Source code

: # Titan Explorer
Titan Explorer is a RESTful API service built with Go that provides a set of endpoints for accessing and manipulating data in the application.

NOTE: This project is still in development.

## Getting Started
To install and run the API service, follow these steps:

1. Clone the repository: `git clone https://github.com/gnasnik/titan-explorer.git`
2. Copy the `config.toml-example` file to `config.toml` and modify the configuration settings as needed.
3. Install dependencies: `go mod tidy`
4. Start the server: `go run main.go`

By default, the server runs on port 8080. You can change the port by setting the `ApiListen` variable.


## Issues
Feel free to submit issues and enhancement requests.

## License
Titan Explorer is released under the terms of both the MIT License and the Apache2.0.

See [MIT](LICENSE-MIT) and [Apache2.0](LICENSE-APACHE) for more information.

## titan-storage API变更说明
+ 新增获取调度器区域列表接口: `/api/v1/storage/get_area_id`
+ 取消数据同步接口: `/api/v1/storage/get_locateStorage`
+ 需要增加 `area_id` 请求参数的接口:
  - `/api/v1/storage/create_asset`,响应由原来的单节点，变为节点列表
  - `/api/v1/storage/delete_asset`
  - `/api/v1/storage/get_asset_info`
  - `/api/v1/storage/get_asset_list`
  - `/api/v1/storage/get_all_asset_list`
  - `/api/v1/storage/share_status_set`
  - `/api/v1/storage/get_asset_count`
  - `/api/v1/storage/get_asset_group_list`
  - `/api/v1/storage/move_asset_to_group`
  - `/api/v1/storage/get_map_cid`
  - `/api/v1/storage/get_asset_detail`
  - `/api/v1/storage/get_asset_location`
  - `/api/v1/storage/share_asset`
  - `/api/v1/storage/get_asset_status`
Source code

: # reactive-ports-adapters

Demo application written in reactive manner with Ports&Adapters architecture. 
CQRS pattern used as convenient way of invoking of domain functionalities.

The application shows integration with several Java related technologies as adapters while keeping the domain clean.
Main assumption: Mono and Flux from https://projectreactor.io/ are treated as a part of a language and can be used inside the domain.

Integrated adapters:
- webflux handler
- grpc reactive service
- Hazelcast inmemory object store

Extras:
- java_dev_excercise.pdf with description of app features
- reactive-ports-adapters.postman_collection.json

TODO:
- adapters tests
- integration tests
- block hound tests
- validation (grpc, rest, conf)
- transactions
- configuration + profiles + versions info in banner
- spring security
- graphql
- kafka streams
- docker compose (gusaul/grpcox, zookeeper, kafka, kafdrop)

------------------------------------------------------------------------

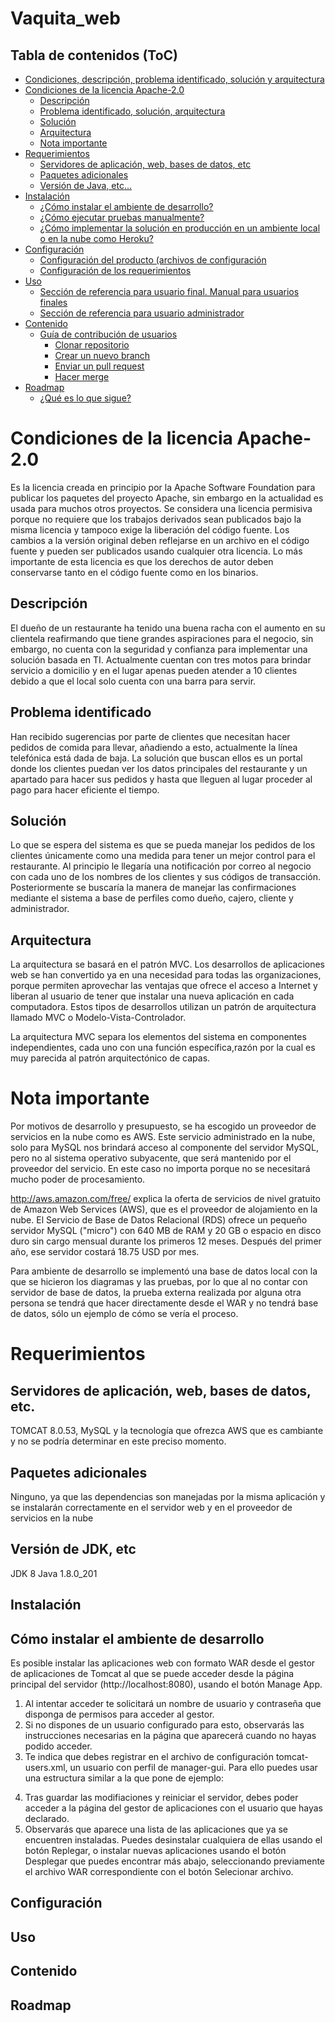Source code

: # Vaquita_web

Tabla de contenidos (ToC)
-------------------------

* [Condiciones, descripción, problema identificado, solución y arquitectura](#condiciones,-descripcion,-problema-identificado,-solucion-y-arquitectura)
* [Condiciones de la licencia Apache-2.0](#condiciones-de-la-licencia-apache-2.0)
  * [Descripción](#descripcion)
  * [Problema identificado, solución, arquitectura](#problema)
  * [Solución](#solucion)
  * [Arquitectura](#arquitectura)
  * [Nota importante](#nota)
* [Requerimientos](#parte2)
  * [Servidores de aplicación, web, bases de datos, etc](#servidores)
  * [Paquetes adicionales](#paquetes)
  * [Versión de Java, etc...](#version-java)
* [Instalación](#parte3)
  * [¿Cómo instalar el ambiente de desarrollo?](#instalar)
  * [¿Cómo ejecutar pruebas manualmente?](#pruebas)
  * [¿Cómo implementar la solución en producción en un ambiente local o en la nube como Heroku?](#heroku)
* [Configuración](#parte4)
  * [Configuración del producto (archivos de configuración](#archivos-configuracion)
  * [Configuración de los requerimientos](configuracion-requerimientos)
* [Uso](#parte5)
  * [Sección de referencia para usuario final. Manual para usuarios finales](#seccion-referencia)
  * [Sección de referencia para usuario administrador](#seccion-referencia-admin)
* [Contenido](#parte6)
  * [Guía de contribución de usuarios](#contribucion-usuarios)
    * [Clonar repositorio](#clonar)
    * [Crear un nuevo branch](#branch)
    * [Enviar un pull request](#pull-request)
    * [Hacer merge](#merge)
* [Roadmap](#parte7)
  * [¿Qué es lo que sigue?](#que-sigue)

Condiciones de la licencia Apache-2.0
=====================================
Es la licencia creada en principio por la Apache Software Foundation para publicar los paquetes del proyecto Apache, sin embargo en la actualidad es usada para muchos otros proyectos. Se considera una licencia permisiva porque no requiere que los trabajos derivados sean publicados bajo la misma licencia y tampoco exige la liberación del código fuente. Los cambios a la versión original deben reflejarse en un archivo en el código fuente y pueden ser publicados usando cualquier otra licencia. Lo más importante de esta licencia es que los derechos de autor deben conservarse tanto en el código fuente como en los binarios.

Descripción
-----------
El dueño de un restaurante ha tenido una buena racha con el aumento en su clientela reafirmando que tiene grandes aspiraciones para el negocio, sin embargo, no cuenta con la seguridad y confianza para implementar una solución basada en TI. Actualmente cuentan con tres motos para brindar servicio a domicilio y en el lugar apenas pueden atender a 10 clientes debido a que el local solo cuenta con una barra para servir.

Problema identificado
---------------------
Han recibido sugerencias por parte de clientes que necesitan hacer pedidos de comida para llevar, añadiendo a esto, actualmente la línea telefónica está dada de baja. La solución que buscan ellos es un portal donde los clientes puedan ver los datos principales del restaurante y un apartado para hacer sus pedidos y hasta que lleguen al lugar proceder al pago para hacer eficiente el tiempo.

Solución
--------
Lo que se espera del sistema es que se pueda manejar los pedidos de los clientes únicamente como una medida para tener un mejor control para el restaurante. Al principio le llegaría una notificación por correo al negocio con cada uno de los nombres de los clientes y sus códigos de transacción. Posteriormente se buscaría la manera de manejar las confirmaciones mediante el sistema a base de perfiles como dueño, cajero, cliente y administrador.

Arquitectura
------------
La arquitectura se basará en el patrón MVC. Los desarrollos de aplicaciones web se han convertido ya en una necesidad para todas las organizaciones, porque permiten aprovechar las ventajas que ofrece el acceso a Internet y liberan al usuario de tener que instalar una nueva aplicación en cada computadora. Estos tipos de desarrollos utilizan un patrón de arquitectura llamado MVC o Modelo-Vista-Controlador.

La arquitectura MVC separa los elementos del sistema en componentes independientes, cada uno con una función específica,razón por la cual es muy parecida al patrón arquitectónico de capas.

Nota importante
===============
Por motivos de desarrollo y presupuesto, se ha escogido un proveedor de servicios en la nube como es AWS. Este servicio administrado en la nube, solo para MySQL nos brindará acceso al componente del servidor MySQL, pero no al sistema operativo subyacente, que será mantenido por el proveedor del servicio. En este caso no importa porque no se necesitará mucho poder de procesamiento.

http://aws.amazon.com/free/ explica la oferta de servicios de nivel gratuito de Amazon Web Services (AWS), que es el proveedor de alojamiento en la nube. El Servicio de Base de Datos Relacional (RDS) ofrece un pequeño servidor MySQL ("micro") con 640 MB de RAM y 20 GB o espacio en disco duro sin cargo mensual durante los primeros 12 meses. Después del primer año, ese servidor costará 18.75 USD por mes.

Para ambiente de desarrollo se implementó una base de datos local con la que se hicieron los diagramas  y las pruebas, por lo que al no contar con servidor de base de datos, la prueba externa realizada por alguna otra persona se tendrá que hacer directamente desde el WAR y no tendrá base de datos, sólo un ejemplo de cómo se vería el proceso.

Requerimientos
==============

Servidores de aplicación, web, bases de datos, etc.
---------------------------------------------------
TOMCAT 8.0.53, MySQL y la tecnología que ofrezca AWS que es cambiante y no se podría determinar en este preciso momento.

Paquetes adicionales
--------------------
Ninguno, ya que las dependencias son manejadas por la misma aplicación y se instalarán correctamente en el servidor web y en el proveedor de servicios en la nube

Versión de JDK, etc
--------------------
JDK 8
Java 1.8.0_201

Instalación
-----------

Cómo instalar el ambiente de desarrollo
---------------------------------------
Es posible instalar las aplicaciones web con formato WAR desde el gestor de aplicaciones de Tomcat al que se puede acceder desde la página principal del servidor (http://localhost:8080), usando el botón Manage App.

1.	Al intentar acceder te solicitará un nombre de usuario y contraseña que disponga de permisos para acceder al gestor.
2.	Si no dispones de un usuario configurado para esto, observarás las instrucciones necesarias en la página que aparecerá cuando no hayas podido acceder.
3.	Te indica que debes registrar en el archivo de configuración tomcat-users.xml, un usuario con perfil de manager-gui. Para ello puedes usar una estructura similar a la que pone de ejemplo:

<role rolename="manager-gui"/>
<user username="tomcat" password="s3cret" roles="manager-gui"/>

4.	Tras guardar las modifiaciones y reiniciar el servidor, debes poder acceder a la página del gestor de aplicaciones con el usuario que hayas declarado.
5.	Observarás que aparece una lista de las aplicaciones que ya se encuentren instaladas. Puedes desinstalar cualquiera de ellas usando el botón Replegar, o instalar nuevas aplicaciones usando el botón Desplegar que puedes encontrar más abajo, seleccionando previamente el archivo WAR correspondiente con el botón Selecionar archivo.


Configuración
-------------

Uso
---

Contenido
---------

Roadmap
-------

------------------------------------------------------------------------

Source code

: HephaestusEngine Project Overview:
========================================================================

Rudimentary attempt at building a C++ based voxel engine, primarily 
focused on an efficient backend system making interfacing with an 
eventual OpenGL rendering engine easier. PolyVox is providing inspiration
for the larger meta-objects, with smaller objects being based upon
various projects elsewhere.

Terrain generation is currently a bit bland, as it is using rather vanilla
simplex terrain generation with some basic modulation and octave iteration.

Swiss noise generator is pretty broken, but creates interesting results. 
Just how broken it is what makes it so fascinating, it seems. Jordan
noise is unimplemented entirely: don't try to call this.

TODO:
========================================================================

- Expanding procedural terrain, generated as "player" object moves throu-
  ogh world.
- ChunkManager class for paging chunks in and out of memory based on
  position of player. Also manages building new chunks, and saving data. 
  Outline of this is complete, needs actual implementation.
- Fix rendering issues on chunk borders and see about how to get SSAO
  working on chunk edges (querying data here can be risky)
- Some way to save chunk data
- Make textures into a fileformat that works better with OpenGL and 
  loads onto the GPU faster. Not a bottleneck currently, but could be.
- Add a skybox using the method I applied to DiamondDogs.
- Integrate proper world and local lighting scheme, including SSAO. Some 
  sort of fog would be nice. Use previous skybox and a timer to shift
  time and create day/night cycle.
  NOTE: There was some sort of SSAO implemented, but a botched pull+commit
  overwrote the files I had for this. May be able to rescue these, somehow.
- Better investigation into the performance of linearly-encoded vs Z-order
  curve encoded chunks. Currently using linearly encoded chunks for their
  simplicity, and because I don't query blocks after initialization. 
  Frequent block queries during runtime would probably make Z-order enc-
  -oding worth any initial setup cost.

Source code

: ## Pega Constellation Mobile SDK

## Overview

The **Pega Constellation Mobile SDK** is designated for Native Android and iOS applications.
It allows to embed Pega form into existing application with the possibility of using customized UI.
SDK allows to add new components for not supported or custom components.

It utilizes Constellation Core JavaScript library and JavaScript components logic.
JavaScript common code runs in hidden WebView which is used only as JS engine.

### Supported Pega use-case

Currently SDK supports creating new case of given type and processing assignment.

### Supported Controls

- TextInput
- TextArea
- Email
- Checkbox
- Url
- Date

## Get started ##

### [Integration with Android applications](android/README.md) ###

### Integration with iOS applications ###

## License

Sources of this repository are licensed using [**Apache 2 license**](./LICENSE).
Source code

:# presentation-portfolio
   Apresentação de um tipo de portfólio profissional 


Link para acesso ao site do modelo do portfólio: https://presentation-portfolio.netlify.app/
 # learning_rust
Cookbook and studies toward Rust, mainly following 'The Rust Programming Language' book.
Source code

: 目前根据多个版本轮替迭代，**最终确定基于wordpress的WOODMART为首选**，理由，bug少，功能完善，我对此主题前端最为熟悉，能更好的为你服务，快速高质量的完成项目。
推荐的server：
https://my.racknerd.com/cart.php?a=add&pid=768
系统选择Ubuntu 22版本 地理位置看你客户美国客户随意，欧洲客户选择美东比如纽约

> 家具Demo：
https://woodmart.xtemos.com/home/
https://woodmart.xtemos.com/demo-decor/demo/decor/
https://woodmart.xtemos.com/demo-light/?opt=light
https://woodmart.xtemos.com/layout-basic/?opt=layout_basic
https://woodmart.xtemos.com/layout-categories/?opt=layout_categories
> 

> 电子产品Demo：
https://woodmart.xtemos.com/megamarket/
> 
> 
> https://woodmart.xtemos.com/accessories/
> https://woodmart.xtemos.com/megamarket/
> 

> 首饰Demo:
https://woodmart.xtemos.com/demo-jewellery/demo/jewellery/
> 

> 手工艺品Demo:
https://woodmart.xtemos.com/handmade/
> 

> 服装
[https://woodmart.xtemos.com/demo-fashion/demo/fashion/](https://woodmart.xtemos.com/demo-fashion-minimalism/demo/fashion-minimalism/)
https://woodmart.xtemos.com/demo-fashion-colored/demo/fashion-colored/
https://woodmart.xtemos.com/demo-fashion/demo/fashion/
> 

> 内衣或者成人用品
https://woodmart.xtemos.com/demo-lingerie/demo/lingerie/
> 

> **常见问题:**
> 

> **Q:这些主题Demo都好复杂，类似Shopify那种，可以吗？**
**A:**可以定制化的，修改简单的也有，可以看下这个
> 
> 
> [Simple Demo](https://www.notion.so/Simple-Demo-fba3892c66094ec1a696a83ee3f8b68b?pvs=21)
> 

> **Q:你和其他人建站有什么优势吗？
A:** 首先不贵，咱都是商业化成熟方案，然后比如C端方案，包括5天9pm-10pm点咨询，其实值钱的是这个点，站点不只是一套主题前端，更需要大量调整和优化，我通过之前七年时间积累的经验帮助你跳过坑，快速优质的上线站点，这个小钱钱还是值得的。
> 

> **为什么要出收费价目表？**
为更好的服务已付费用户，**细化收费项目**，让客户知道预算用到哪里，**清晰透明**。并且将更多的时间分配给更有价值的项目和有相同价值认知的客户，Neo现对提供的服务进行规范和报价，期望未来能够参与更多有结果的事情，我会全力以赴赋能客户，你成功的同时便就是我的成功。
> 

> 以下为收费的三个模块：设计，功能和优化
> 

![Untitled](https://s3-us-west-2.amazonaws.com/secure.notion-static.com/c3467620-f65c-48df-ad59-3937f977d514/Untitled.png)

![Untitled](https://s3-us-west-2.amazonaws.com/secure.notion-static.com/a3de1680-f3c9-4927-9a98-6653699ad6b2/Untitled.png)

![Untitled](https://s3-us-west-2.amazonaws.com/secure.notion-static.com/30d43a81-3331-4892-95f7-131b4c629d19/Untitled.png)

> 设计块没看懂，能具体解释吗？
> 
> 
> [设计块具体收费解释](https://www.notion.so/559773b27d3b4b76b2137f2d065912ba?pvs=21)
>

------------------------------------------------------------------------

● EXERCISE DESCRIPTION:
Give the number of lines in the entries that contain the word "tests", without any other words.

● ANSWER TO THIS PROBLEM:
3